__What needs to be done__
Across all the entries below, count each line that holds "export" and report the figure only.

__Input data__

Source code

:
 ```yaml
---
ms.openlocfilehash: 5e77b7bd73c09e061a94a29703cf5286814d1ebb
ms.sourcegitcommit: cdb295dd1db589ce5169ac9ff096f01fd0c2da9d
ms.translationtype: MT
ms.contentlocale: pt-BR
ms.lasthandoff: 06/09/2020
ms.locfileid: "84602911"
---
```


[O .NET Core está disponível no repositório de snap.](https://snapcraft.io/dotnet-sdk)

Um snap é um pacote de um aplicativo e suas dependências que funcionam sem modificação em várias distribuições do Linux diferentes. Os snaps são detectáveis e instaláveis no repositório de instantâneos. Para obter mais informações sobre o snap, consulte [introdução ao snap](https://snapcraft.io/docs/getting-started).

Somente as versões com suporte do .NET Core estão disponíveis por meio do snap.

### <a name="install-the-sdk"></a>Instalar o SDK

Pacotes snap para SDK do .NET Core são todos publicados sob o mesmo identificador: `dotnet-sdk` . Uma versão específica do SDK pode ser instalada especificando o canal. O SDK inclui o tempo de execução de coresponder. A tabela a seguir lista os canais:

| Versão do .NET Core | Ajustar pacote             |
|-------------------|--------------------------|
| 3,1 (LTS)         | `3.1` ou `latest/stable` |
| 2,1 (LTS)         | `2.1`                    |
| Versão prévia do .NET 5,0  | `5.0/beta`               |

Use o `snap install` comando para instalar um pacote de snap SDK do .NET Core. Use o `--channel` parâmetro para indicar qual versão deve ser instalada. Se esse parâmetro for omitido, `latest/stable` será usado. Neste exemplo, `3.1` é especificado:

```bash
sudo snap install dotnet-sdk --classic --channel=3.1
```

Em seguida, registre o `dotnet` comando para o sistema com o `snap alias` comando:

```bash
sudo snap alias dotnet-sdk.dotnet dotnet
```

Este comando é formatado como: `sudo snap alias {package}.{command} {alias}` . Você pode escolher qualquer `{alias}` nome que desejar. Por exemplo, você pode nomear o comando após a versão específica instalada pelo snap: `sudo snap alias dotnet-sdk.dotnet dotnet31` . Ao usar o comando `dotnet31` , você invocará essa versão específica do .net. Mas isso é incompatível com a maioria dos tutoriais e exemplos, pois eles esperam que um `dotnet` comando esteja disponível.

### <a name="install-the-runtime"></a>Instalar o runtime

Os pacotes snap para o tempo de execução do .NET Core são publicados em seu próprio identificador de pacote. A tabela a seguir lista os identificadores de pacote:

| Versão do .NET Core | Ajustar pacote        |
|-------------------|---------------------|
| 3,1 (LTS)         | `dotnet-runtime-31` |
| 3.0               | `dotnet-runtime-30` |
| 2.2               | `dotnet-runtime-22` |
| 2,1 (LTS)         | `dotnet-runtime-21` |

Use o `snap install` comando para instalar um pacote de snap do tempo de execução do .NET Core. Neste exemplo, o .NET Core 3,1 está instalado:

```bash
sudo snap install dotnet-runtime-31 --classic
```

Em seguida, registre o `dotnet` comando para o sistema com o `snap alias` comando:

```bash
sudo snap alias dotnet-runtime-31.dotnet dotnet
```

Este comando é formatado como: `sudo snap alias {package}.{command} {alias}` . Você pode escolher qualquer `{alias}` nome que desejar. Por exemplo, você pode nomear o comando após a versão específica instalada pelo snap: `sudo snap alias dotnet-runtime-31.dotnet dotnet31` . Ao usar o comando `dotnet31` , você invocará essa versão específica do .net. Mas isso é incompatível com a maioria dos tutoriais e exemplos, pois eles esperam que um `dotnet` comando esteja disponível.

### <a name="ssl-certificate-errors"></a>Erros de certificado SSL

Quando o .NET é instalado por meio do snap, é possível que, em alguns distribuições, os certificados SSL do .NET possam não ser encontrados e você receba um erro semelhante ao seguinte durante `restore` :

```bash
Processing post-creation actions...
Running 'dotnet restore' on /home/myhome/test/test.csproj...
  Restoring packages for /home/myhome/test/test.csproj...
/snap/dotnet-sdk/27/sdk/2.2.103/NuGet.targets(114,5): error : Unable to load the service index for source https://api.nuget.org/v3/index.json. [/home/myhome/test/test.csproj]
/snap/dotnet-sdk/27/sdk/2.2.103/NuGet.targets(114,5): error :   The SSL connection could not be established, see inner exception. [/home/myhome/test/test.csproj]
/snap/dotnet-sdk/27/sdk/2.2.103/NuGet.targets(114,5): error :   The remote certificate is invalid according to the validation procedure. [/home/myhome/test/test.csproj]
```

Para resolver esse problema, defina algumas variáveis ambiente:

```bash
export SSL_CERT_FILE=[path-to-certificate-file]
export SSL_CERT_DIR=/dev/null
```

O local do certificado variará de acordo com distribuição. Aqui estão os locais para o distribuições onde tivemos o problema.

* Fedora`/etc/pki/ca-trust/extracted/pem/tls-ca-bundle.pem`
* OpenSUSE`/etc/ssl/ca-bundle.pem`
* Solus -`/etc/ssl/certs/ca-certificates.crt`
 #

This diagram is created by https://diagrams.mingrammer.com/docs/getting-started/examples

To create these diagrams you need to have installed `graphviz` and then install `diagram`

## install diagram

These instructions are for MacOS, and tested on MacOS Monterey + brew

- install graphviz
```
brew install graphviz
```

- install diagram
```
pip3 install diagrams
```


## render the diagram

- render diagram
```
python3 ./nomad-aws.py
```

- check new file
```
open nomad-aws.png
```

__Your response__
2